→ **REQUIRED WORK**:
Among the records below, how many lines contain "with"? State the number and nothing more.
:::
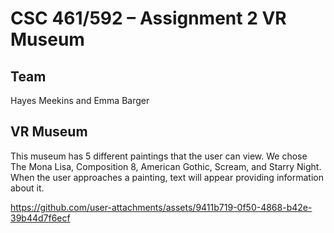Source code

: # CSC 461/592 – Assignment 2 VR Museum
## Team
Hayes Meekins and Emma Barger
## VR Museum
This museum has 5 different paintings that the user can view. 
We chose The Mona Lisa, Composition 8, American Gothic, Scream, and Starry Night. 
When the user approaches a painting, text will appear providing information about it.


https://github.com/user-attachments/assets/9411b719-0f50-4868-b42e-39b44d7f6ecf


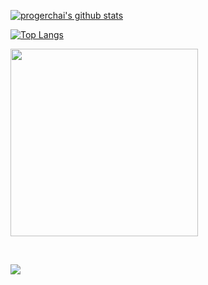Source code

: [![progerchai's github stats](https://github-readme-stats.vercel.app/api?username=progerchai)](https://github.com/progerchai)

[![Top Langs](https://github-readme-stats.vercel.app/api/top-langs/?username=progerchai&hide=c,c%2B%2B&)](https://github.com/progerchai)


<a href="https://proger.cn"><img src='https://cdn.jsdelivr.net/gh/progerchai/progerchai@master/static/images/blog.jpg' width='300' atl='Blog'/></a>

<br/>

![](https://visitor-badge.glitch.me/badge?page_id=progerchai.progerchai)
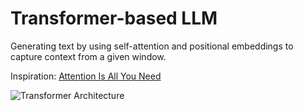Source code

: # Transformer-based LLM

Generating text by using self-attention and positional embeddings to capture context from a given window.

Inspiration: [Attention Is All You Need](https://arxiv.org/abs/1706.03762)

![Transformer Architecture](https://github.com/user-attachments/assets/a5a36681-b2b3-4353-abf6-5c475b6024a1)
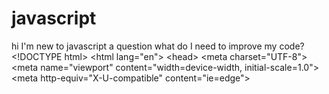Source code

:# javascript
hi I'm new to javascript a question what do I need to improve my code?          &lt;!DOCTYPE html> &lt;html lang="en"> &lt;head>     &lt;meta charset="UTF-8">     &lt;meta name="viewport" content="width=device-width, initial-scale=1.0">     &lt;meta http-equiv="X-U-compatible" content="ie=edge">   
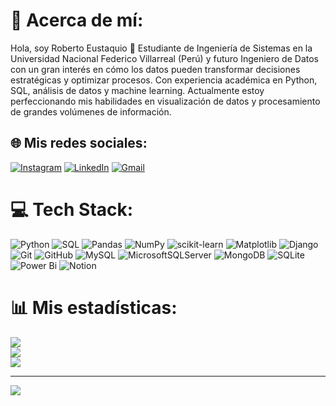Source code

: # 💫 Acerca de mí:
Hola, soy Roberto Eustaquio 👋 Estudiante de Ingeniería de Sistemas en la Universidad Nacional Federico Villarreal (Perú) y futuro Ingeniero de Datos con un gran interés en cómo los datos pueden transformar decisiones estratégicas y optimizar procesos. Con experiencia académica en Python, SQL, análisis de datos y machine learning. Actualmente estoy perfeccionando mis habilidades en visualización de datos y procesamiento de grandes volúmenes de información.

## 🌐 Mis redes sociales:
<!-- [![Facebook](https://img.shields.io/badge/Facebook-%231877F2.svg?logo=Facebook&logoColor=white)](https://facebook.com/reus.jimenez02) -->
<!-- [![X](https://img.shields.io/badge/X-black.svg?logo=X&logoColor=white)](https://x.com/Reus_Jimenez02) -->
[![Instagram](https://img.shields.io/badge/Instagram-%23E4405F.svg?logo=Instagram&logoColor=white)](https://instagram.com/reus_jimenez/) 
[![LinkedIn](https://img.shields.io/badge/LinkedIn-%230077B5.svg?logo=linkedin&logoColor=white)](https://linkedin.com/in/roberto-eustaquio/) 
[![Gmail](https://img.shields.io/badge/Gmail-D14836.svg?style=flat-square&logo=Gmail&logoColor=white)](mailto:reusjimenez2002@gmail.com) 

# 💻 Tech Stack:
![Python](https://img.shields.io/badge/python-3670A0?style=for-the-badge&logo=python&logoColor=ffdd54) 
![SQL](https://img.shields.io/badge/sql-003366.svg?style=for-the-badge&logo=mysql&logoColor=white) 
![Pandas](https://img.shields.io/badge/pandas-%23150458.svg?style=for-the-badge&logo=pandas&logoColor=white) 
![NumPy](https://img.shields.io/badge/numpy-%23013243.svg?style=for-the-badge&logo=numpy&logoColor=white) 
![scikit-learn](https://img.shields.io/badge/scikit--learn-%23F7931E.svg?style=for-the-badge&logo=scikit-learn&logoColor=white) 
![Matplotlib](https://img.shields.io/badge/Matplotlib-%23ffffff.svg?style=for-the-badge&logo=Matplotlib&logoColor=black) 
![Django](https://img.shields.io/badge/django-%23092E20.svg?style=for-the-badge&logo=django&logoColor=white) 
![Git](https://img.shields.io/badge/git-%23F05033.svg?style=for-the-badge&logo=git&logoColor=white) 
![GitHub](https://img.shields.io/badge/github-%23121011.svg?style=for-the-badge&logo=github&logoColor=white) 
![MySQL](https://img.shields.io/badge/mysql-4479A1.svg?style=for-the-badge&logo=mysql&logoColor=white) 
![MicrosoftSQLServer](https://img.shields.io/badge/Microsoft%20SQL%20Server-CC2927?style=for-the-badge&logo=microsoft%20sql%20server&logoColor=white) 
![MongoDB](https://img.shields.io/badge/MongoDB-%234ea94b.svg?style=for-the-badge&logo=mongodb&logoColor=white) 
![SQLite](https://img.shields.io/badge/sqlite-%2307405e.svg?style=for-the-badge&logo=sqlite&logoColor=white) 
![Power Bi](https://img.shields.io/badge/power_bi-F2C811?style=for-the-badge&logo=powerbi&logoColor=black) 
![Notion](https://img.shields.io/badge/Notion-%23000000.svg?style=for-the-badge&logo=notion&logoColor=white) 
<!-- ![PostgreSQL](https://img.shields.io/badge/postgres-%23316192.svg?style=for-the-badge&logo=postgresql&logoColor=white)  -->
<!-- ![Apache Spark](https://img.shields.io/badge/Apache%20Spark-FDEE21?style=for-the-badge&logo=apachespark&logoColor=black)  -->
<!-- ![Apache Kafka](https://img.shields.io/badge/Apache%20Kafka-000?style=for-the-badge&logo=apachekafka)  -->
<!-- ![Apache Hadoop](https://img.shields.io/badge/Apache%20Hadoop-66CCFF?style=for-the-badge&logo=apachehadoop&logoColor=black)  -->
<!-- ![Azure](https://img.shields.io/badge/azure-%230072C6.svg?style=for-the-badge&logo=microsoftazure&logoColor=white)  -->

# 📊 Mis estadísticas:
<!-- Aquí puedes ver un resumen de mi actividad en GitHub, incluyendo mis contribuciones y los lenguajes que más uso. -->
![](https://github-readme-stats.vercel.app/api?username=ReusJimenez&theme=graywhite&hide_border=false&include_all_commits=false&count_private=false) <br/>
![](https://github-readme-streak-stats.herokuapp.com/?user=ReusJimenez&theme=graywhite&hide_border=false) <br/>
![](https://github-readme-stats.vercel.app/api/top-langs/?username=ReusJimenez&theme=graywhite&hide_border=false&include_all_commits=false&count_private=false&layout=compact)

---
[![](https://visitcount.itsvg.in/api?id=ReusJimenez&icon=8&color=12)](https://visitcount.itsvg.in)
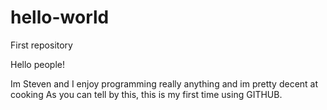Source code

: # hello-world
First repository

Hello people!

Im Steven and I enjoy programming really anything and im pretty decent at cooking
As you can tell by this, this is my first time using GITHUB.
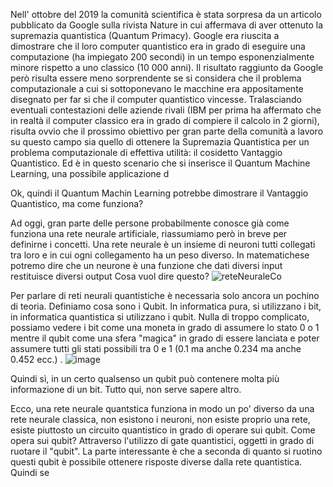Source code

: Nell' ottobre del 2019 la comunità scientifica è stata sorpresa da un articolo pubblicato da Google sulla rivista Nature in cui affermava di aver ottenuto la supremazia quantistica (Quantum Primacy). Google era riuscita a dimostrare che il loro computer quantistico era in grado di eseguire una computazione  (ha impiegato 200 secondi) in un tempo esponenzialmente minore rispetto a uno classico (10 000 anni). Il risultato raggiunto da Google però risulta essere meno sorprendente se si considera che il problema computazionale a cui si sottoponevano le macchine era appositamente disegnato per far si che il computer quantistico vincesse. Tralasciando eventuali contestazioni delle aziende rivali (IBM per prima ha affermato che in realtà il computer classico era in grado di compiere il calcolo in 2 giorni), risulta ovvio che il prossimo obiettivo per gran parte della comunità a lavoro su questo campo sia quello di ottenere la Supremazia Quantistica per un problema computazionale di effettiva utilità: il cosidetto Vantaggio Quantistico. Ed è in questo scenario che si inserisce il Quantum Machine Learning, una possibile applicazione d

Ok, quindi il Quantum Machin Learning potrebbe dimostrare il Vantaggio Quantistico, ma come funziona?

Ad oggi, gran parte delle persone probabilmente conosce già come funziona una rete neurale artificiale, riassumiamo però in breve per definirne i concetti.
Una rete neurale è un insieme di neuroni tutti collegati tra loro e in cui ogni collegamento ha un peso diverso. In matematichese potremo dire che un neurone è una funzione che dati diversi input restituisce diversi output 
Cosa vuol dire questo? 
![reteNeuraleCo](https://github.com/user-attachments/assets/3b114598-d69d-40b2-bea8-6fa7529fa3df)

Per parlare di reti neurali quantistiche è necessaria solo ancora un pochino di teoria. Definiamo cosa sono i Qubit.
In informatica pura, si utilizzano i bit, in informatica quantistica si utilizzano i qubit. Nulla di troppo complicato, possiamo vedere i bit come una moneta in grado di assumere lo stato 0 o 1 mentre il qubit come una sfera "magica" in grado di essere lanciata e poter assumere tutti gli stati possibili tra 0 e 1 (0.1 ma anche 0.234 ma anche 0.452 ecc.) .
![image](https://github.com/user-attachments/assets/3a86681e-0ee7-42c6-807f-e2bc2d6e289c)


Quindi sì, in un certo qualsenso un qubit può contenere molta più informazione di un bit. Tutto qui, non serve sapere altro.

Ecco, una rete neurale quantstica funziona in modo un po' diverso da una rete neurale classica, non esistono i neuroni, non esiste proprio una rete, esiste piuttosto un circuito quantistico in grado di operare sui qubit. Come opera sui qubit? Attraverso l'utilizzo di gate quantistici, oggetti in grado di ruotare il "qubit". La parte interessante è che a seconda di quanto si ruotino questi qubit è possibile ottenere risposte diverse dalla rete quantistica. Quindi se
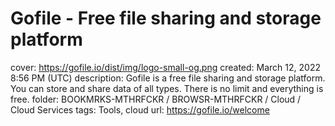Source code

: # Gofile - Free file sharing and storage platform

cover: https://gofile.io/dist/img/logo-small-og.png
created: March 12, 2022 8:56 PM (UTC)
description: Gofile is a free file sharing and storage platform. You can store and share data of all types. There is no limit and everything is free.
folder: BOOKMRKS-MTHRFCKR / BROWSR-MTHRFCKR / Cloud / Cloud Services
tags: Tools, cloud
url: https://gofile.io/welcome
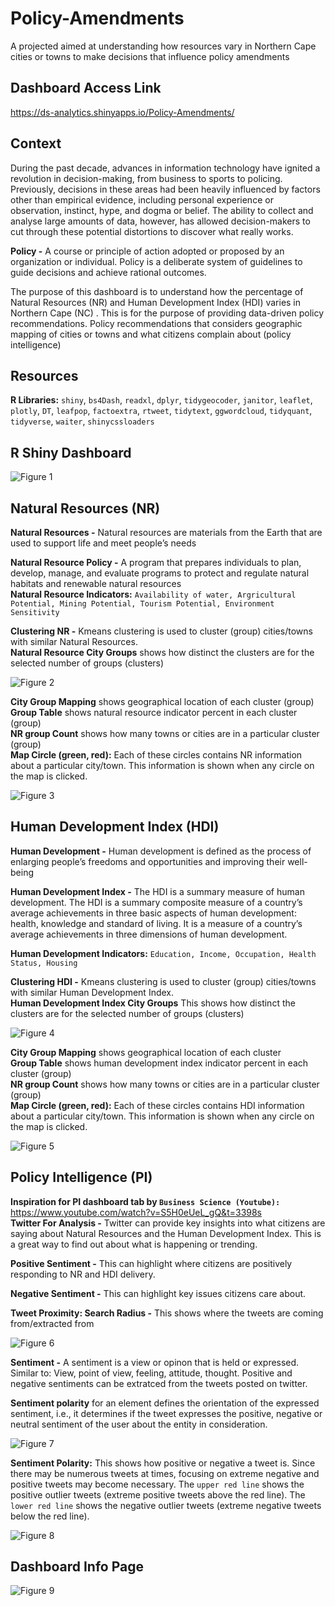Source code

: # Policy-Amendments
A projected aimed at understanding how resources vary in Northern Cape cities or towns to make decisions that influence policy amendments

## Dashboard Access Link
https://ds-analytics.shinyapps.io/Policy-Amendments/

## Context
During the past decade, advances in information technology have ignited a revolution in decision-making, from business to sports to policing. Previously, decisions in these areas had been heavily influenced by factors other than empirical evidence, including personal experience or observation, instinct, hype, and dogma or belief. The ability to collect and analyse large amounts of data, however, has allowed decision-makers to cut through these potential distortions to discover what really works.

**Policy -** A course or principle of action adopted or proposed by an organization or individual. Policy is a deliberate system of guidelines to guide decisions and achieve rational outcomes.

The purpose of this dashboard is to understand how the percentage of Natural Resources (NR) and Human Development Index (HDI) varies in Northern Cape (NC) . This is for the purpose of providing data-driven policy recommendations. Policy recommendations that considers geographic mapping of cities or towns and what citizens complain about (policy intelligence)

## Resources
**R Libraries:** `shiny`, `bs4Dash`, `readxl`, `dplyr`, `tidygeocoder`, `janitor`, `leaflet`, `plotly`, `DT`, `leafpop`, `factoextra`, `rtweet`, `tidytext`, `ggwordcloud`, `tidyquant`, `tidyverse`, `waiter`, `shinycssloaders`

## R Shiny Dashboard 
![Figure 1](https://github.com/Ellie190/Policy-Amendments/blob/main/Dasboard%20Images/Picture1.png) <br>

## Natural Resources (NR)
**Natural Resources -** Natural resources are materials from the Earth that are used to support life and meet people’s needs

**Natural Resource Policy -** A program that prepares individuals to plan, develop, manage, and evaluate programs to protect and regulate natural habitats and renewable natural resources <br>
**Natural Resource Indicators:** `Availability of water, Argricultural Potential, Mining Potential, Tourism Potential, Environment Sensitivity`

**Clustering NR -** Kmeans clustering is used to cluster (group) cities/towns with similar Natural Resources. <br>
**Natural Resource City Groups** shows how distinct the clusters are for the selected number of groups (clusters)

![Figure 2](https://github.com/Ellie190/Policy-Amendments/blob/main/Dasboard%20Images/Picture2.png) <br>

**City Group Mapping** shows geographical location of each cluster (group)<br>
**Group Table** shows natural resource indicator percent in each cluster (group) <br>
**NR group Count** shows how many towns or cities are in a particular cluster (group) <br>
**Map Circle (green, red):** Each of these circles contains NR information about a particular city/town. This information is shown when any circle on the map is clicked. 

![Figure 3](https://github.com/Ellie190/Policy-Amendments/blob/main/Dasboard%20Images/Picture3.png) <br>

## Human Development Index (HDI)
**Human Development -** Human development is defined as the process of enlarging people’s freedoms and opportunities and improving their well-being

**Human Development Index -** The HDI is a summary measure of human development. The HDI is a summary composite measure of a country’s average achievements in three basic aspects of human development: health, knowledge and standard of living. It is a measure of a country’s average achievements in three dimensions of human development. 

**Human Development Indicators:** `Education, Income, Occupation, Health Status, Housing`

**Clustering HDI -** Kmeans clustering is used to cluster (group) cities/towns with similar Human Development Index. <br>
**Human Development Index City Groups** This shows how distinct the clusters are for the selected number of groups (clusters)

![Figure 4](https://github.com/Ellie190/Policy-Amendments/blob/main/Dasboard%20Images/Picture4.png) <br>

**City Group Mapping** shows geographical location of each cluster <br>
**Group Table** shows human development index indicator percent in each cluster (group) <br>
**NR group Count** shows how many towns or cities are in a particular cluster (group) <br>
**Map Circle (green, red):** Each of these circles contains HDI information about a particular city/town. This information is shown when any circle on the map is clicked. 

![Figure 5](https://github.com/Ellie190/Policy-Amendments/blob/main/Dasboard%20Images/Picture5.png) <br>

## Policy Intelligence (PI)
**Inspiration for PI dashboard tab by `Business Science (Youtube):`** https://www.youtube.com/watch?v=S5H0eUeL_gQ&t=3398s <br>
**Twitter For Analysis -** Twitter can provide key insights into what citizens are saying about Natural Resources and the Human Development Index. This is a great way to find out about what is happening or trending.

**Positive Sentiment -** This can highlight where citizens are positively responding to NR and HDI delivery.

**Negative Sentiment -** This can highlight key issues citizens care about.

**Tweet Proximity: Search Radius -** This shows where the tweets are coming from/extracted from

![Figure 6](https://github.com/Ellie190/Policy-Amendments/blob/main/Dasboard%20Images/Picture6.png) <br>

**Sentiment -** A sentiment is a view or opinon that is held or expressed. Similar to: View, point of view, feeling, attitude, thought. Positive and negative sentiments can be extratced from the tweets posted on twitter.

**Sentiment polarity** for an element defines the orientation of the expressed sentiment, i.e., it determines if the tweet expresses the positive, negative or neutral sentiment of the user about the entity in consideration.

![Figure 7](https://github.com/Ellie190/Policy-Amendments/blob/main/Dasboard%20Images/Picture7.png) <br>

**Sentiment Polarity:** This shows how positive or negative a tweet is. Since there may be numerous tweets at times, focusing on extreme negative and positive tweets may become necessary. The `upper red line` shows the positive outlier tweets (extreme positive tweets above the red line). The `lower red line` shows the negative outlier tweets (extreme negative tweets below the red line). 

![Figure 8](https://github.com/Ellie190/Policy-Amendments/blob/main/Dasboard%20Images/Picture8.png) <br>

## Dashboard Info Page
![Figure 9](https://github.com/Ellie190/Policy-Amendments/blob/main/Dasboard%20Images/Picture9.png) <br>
:::
→ **REPLY TO THE TASK**:
2